Try it
Output all records precisely as written.

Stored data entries
━━━━━━━━━━
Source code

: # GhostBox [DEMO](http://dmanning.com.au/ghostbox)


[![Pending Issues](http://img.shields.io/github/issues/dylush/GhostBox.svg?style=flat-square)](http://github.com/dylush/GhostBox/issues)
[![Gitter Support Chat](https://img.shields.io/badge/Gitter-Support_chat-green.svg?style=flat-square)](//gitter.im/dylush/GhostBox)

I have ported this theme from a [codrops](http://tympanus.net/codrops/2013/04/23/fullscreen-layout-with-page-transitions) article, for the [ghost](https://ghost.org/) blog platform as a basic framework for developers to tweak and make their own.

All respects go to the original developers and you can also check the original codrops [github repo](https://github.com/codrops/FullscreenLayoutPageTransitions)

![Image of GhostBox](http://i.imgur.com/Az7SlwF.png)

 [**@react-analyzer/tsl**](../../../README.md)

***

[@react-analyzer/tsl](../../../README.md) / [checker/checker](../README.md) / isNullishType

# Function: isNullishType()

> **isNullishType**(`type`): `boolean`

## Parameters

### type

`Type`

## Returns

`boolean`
━━━━━━━━━━
Output below
Source code

: # GhostBox [DEMO](http://dmanning.com.au/ghostbox)


[![Pending Issues](http://img.shields.io/github/issues/dylush/GhostBox.svg?style=flat-square)](http://github.com/dylush/GhostBox/issues)
[![Gitter Support Chat](https://img.shields.io/badge/Gitter-Support_chat-green.svg?style=flat-square)](//gitter.im/dylush/GhostBox)

I have ported this theme from a [codrops](http://tympanus.net/codrops/2013/04/23/fullscreen-layout-with-page-transitions) article, for the [ghost](https://ghost.org/) blog platform as a basic framework for developers to tweak and make their own.

All respects go to the original developers and you can also check the original codrops [github repo](https://github.com/codrops/FullscreenLayoutPageTransitions)

![Image of GhostBox](http://i.imgur.com/Az7SlwF.png)

 [**@react-analyzer/tsl**](../../../README.md)

***

[@react-analyzer/tsl](../../../README.md) / [checker/checker](../README.md) / isNullishType

# Function: isNullishType()

> **isNullishType**(`type`): `boolean`

## Parameters

### type

`Type`

## Returns

`boolean`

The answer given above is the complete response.